Kathleen Cochrane Kean

Kathleen Cochrane KeanNicolet High School
Glendale, Wisconsin

“One of the major challenges has been to teach history in an engaging, thoughtful way so that students will see how insights from the past help to make sense of the world today and can shed light on decisions yet to be made about the future. Since I teach a required course, I deal with some students who are reluctant participants. Strategies I have used for engaging these students have been to put an emphasis on teaching the skills needed to understand historical relationships and to include content that captures their interest. The rich cultural insights that come from weaving architectural and local history into my classes as well as encouraging discussions on current events all contribute to helping students see how historical understandings reach well beyond the textbook. Rarely do teachers know how they will shape the future actions of their students, but I feel I owe a great deal to the many who inspired me and I find great joy in being able to pass it on to the next generation.”

Biography

Always her favorite subject, history was Kathleen Kean’s major at Chatham College in Pittsburgh, Pennsylvania. She earned an M.A. in history from Marquette University in Milwaukee, Wisconsin. Kean, the 2000 winner of the OAH’s Mary K. Bonsteel Tachau Precollegiate Teaching Award, has been teaching U.S. history and Advanced Placement U.S. history, primarily to eleventh graders, since 1969. For the past twenty years she has been teaching at Nicolet High School in Glendale, Wisconsin. An undergraduate senior research project based on the letters her immigrant Irish great-great-grandfather had written home to Buffalo, New York, during the Civil War still provides her with material she uses on a regular basis to excite her own students about the rewards of working with primary sources.

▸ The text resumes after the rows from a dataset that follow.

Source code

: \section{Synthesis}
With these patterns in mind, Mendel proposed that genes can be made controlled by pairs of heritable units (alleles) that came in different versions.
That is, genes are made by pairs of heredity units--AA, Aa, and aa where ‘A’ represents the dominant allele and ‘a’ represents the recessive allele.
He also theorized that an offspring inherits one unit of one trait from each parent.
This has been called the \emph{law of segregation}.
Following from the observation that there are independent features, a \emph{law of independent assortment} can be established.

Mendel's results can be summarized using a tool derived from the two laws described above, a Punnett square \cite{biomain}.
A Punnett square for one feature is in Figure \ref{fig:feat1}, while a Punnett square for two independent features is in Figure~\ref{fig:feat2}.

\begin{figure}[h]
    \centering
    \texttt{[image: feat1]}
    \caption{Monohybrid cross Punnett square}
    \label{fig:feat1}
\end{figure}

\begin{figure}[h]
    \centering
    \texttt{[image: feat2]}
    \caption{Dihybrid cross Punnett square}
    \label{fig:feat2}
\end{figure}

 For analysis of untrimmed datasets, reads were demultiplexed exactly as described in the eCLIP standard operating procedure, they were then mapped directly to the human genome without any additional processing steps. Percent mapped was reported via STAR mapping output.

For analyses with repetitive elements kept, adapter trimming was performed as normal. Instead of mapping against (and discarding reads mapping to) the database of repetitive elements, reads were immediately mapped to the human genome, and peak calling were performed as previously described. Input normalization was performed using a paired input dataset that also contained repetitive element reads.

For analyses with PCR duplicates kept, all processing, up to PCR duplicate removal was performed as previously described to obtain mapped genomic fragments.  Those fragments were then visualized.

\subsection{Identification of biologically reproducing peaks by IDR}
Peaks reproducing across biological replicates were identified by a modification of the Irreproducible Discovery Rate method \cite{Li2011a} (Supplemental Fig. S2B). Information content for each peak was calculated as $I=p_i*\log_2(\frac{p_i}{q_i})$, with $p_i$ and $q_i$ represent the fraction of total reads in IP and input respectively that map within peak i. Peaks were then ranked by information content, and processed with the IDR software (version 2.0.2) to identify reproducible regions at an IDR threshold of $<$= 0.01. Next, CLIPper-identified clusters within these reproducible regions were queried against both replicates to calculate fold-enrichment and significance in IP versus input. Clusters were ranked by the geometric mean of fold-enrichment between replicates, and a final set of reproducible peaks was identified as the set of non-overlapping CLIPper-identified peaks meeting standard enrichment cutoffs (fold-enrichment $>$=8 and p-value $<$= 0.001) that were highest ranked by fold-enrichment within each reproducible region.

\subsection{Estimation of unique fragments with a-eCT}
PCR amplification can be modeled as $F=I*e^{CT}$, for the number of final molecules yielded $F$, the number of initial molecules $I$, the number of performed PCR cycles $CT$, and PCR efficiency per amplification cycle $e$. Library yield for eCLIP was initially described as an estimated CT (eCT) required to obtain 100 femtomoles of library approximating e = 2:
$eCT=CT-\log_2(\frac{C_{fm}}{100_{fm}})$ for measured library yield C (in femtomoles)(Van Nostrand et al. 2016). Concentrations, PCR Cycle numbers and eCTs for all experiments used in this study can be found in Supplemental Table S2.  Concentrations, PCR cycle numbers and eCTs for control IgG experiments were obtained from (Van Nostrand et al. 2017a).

Kean values short workshops for secondary teachers that offer specific historical content as well as exploring new theories related to teaching, but she has also taken advantage of more intensive opportunities for professional development. In 1987 she became the project director for a teacher-training workshop funded by the Committee on the Bicentennial of the U.S. Constitution. Forty Wisconsin teachers met with a scholar specializing in legal and constitutional history, designing and implementing new lessons on the Constitution and the Bill of Rights. In addition to the workshops, Kean also served as a member of the OAH Focus Group that reviewed the National History Standards and served on the board of editors of the Magazine of History. She helped found and has served on the board of Historic Milwaukee, Inc., a historic preservation organization, for which she designed and implemented a program to train volunteers to give architectural and historical walking tours.